Hartford Fire Ins. Co. v. Smith

Decision Date01 October 1877
Citation3 Colo. 422
PartiesHARTFORD FIRE INS. CO. v. SMITH et al.
CourtColorado Supreme Court

Error to Probate Court of Arapahoe County.

THIS was an action of assumpsit brought by Smith and another, the defendants in error, against the plaintiff in error, upon a policy of insurance against loss by fire. The jury rendered a verdict in favor of the plaintiffs below, and judgment was entered on the verdict. The fact are sufficiently stated in the opinion.

Messrs SAYRE, WRIGHT & BUTLER, for plaintiff in error.

Mr. C S. THOMAS, and Mr. T. M. PATTERSON, for defendants in error.

THATCHER C. J.

By the terms of the policy the assured were required, in case of loss, to give immediate notice thereof to the company. On the day after the fire, Kassler & Patterson, local agents of the company, whose duty it was, in the event of loss, to notify their principal, wrote a letter to G. F. Bissell, general agent of the company at Chicago, apprising him of the loss. On the same day, and after the letter was written, the assured notified Kassler & Patterson of the loss, and were informed by them that it was already known to them, and that they hd signified the same by letter to the company. Was this notice of loss given to the local agents sufficient? It has been held that where the policy requires the notice to be given to a particular officer or agent of the company, that notice to any other officer or agent than the one designated would not be a substantial compliance with the provisions of the policy, and that it would, therefore, be insufficient. But the policy under consideration contains no such restrictions.

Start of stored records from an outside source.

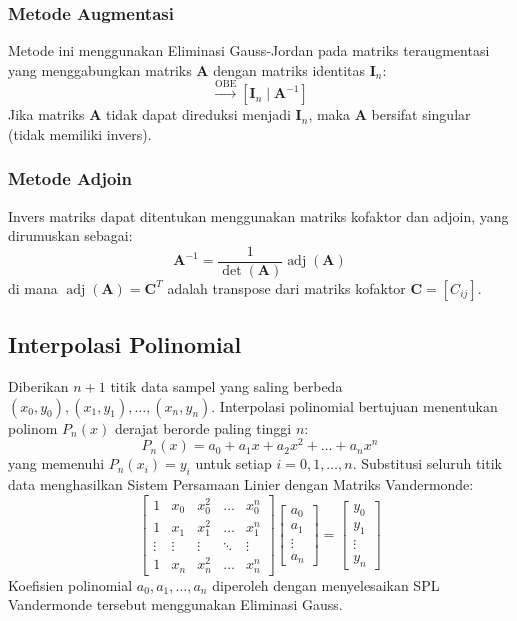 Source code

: \documentclass[12pt]{article}
\begin{document}
\begin{enumerate}
\subsubsection{Metode Augmentasi}
Metode ini menggunakan Eliminasi Gauss-Jordan pada matriks teraugmentasi yang menggabungkan matriks $\mathbf{A}$ dengan matriks identitas $\mathbf{I}_n$:
\begin{equation}
    [\mathbf{A} \mid \mathbf{I}_n] \xrightarrow{\text{OBE}} [\mathbf{I}_n \mid \mathbf{A}^{-1}]
\end{equation}
Jika matriks $\mathbf{A}$ tidak dapat direduksi menjadi $\mathbf{I}_n$, maka $\mathbf{A}$ bersifat singular (tidak memiliki invers).

\subsubsection{Metode Adjoin}
Invers matriks dapat ditentukan menggunakan matriks kofaktor dan adjoin, yang dirumuskan sebagai:
\begin{equation}
    \mathbf{A}^{-1} = \frac{1}{\det(\mathbf{A})} \operatorname{adj}(\mathbf{A})
\end{equation}
di mana $\operatorname{adj}(\mathbf{A}) = \mathbf{C}^T$ adalah transpose dari matriks kofaktor $\mathbf{C} = [C_{ij}]$.

\subsection{Interpolasi Polinomial}
Diberikan $n+1$ titik data sampel yang saling berbeda $(x_0, y_0), (x_1, y_1), \dots, (x_n, y_n)$. Interpolasi polinomial bertujuan menentukan polinom $P_n(x)$ derajat berorde paling tinggi $n$:
\begin{equation}
    P_n(x) = a_0 + a_1 x + a_2 x^2 + \dots + a_n x^n
\end{equation}
yang memenuhi $P_n(x_i) = y_i$ untuk setiap $i = 0, 1, \dots, n$. Substitusi seluruh titik data menghasilkan Sistem Persamaan Linier dengan Matriks Vandermonde:
\begin{equation}
    \begin{bmatrix}
        1 & x_0 & x_0^2 & \dots & x_0^n \\
        1 & x_1 & x_1^2 & \dots & x_1^n \\
        \vdots & \vdots & \vdots & \ddots & \vdots \\
        1 & x_n & x_n^2 & \dots & x_n^n
    \end{bmatrix}
    \begin{bmatrix} a_0 \\ a_1 \\ \vdots \\ a_n \end{bmatrix}
    =
    \begin{bmatrix} y_0 \\ y_1 \\ \vdots \\ y_n \end{bmatrix}
\end{equation}
Koefisien polinomial $a_0, a_1, \dots, a_n$ diperoleh dengan menyelesaikan SPL Vandermonde tersebut menggunakan Eliminasi Gauss.


\end{enumerate}
\end{document}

The assured are, therefore, free to give the company notice in any manner they choose. The only requirement is that the company be apprised of the loss immediately after it occurred. The notice given to the agents must, under a proper construction of the assured's contract, be held to be a notice to the company. Killips v. The Putnam Fire Insurance Co., 28 Wis. 480.

The fact that the occupancy of the building insured was changed after the issuance of the policy is not deemed to be material. The statement in the policy that the insured building was 'occupied by the tenant for a boarding-house,' was but an affirmation of its then existing condition, not promissory in its character.

It is not to be regarded as a a warranty that the building would continue to be occupied in the same way. If a continuing warranty had been intended, it is to be supposed it would have been expressed in more apt language. Where appropriate words are employed, descriptive of the present use of insured premises, courts will not construe them into a promissory stipulation that the use of the premises shall remain unchanged, unless the intention of the parties to that effect is clearly manifest. Blood v. Howard Fire Ins. Co., 12 Cush. 472; Smith v. Mechanics & Traders' Ins. Co., 32 N.Y. 399; Hough v. City Fire Ins. Co., 29 Conn. 10.

It is provided in the policy that 'if the premises hereby insured shall become vacant or unoccupied * * * this policy shall be void.' Were the premises vacant or unoccupied within the meaning of the policy at the time of the fire? The building was no longer used as a boarding-house, but as we have seen, the insured were under no obligation to continue its use for that purpose. When the boarding-house tenant vacated the building, Mr. Feely at once occupied it, and continued its occupation until it was burned down. He was engaged in repairing the building, and slept therein every night. One of the rooms was furnished, and used by him as a sleeping apartment. The fact that he took his meals elsewhere does not, in our opinion, operate to defeat the policy. We do not think that the company, by requiring that the building should be occupied, stipulated for a higher degree of care and watchfulness than the occupancy by Mr. Feely implies. While we shall endeavor to guard the rights of insurance companies by a fair and reasonable construction of their contracts, we cannot consent to see frittered away the rights of the insured by an illiberal and unjust interpretation of a policy designed for their (the insured's) protection. We are of opinion that the building did not become vacant or unoccupied within the meaning of the policy. In this view one of the objections of the general manager to the preliminary proof, viz: that the insured failed to set forth the occupancy of the building, is not valid. The statement 'that the building insured and destroyed was occupied by Patrick Feely as a lodging-house' is sufficient.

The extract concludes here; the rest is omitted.